John Horvath Keresztély
Sonstige - andere
* Kőszeg, 13. Juli 1732 – † Buda, 20. Oktober 1799 / Jesuitenmönch, Physiker, Universitätsprofessor in Nagyszombat und Buda; Er studierte Theologie an der Universität Nagyszombat und wurde anschließend Direktor des Gefängnisses. Von 1769 bis 1791, bis zu seiner Pensionierung, lehrte er Philosophie an der Universität Nagyszombat und nach deren Verlegung nach Buda Physik am Technischen Institut (Institutum Geometricum) der Universität Buda. 1784–1785 war er Rektor der Universität. Er gilt als der bedeutendste ungarische Physiklehrbuchautor seiner Zeit. Sein 1797 erschienenes Werk „Declaratio infirmitatis fundamentorum operis Kantiani“ war die erste ungarische Auseinandersetzung mit der Philosophie Immanuel Kants. Er zählte zu den produktivsten Lehrbuchautoren seiner Zeit. In seinen Werken stützte er sich auf die Lehrbücher des in Wien lebenden Pál Makó und anderer bedeutender Werke, ging aber in einigen Punkten darüber hinaus.
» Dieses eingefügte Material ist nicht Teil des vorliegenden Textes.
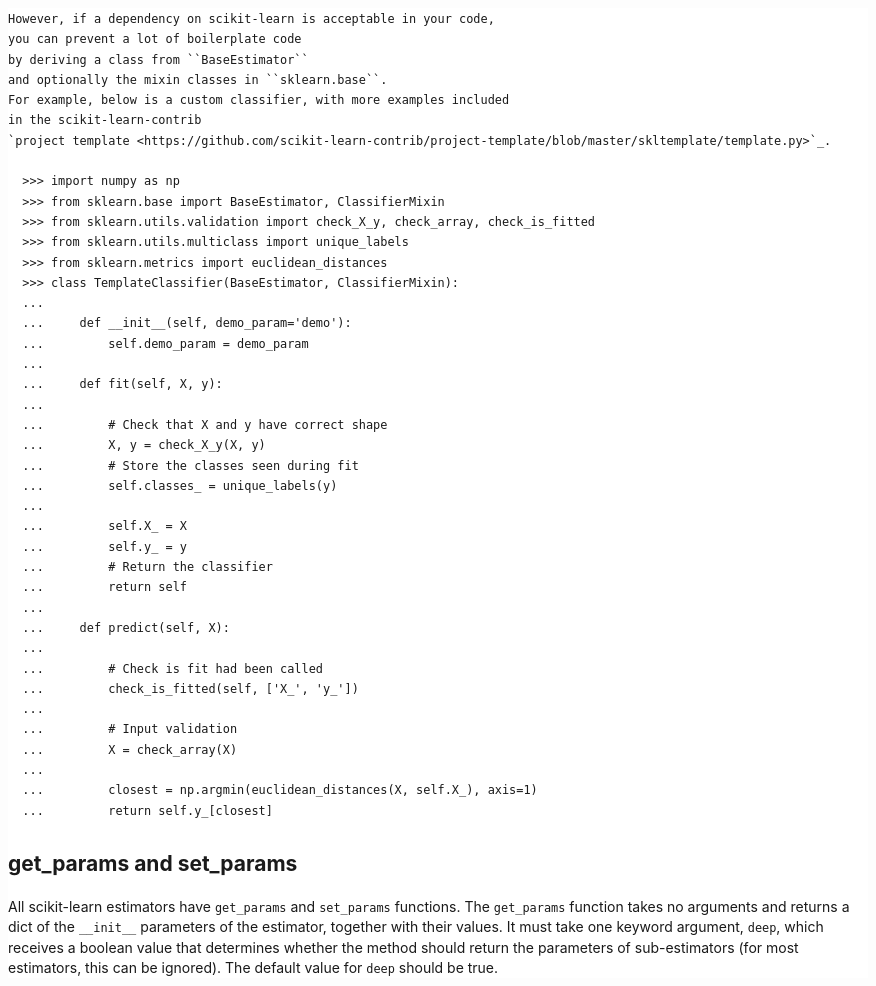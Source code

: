     However, if a dependency on scikit-learn is acceptable in your code,
    you can prevent a lot of boilerplate code
    by deriving a class from ``BaseEstimator``
    and optionally the mixin classes in ``sklearn.base``.
    For example, below is a custom classifier, with more examples included
    in the scikit-learn-contrib
    `project template <https://github.com/scikit-learn-contrib/project-template/blob/master/skltemplate/template.py>`_.

      >>> import numpy as np
      >>> from sklearn.base import BaseEstimator, ClassifierMixin
      >>> from sklearn.utils.validation import check_X_y, check_array, check_is_fitted
      >>> from sklearn.utils.multiclass import unique_labels
      >>> from sklearn.metrics import euclidean_distances
      >>> class TemplateClassifier(BaseEstimator, ClassifierMixin):
      ...
      ...     def __init__(self, demo_param='demo'):
      ...         self.demo_param = demo_param
      ...
      ...     def fit(self, X, y):
      ...
      ...         # Check that X and y have correct shape
      ...         X, y = check_X_y(X, y)
      ...         # Store the classes seen during fit
      ...         self.classes_ = unique_labels(y)
      ...
      ...         self.X_ = X
      ...         self.y_ = y
      ...         # Return the classifier
      ...         return self
      ...
      ...     def predict(self, X):
      ...
      ...         # Check is fit had been called
      ...         check_is_fitted(self, ['X_', 'y_'])
      ...
      ...         # Input validation
      ...         X = check_array(X)
      ...
      ...         closest = np.argmin(euclidean_distances(X, self.X_), axis=1)
      ...         return self.y_[closest]


get_params and set_params
-------------------------
All scikit-learn estimators have ``get_params`` and ``set_params`` functions.
The ``get_params`` function takes no arguments and returns a dict of the
``__init__`` parameters of the estimator, together with their values.
It must take one keyword argument, ``deep``,
which receives a boolean value that determines
whether the method should return the parameters of sub-estimators
(for most estimators, this can be ignored).
The default value for ``deep`` should be true.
Ab 1784 waren József Nemetz und János Pasquich in Buda seine Kollegen am Lehrstuhl. Pasquich – später selbst Professor und Direktor der Sternwarte – übersetzte einige der in Latein erschienenen Werke von János Keresztély Horváth ins Deutsche. Seine Lehrbücher und Fachliteratur wurden nicht nur in Ungarn, sondern auch in Augsburg und Venedig veröffentlicht. Zu den letzteren zählen sein Lehrbuch zur Logik, Metaphysik und allgemeinen Physik sowie zu den Grundlagen der Mathematik. Goethe bezog sich auch auf seine 1767 erschienene Physik. In diesem Buch behandelte er neben Physik und Elektrizität im engeren Sinne auch die Ursachen der Gebirgsbildung, des Vulkanismus und von Erdbeben und fasste grundlegende Kenntnisse über Atmosphäre und Hydrographie zusammen. Er gehörte zu den ersten Autoren von Lehrbüchern über Statik, Hydrostatik, Hydraulik, Maschinenbau, Mechanik, Aerostatik und Pneumatik in Ungarn, letztere vorwiegend für die Studenten des Ingenieurkollegs. Seine Arbeit über Statik und Mechanik fester Körper erschien 1782, gefolgt von Hydrostatik und Hydraulik im Jahr darauf und Elektrostatik 1784. Seine Hauptwerke: Physica generalis, 1767; Institutiones metaphysicae, 1767; Institutiones physicae, 1770; Elementa matheseos I–II, 1772–1773; Praeelectionum mechanicarum partes III, 1782–1784; Mechanische Abhandlung von der Statik und Mechanik, 1785; Elementa physicae, 1790.